Among the records, which lines include "bfseries"? List them.

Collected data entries

============

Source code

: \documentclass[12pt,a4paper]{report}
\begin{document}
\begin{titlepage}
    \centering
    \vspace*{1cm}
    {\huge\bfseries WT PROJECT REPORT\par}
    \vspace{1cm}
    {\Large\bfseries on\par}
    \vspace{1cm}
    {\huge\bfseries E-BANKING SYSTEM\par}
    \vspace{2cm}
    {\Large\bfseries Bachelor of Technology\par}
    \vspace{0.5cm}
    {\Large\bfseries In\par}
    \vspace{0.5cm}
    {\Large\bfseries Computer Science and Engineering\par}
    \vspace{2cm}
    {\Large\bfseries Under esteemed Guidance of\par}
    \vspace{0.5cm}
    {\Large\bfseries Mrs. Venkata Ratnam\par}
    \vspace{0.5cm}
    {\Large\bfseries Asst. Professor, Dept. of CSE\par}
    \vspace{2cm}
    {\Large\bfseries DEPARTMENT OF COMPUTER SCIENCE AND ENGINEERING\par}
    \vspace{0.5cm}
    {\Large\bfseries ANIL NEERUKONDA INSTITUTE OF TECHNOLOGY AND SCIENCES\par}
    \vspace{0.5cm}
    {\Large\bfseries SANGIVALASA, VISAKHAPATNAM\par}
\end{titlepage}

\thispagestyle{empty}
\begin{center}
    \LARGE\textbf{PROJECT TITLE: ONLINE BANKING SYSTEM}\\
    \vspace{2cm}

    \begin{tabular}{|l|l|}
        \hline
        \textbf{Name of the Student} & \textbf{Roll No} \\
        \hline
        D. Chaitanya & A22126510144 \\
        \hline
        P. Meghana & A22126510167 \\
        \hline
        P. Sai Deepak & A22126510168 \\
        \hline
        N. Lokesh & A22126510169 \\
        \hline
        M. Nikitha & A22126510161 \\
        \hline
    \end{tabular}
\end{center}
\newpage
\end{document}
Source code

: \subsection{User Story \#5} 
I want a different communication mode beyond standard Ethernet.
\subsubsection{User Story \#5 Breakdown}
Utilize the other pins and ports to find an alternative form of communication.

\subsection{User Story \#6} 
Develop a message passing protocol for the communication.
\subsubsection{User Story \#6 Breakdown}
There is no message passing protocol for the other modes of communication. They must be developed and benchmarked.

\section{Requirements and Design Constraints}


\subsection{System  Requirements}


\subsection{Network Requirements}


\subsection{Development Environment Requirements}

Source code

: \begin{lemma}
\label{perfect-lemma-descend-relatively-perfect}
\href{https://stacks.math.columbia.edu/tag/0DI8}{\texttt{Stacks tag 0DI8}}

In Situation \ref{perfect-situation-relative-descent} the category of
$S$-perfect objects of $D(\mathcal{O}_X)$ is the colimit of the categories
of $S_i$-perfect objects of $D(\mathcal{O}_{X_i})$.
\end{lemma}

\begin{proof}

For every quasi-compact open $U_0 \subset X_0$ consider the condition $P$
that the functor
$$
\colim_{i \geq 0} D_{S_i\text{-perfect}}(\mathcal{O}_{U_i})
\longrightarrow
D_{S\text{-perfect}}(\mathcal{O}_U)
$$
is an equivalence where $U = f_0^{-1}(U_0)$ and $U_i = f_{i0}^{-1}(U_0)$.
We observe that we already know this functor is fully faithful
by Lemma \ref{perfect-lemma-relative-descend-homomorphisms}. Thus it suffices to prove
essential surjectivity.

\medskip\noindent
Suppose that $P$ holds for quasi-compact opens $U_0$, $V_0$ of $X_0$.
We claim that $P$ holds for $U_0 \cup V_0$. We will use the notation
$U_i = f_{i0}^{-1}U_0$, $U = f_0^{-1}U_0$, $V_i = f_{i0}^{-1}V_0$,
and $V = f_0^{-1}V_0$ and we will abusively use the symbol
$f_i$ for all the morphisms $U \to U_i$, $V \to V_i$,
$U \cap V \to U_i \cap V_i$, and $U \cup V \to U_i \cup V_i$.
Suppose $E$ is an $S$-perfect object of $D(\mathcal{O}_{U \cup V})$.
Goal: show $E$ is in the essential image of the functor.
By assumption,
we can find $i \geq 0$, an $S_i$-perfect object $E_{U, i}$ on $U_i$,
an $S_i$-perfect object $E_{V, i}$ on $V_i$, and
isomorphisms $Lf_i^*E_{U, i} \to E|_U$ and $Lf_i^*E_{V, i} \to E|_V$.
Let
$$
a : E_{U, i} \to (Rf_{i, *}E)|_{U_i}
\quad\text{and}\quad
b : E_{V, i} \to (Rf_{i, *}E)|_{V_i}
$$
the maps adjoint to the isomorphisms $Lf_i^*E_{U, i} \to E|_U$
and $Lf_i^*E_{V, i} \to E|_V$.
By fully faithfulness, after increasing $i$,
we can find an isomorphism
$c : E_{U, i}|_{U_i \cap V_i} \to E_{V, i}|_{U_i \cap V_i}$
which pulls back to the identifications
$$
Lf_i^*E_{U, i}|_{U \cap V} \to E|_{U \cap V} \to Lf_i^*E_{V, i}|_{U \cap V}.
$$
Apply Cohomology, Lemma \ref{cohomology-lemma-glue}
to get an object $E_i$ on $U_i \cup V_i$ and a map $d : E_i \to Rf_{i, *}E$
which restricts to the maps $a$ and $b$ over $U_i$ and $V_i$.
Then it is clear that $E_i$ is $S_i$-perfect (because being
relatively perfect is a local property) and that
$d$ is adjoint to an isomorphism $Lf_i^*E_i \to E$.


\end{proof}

============

Output of the task ▸
    {\huge\bfseries WT PROJECT REPORT\par}
    {\Large\bfseries on\par}
    {\huge\bfseries E-BANKING SYSTEM\par}
    {\Large\bfseries Bachelor of Technology\par}
    {\Large\bfseries In\par}
    {\Large\bfseries Computer Science and Engineering\par}
    {\Large\bfseries Under esteemed Guidance of\par}
    {\Large\bfseries Mrs. Venkata Ratnam\par}
    {\Large\bfseries Asst. Professor, Dept. of CSE\par}
    {\Large\bfseries DEPARTMENT OF COMPUTER SCIENCE AND ENGINEERING\par}
    {\Large\bfseries ANIL NEERUKONDA INSTITUTE OF TECHNOLOGY AND SCIENCES\par}
    {\Large\bfseries SANGIVALASA, VISAKHAPATNAM\par}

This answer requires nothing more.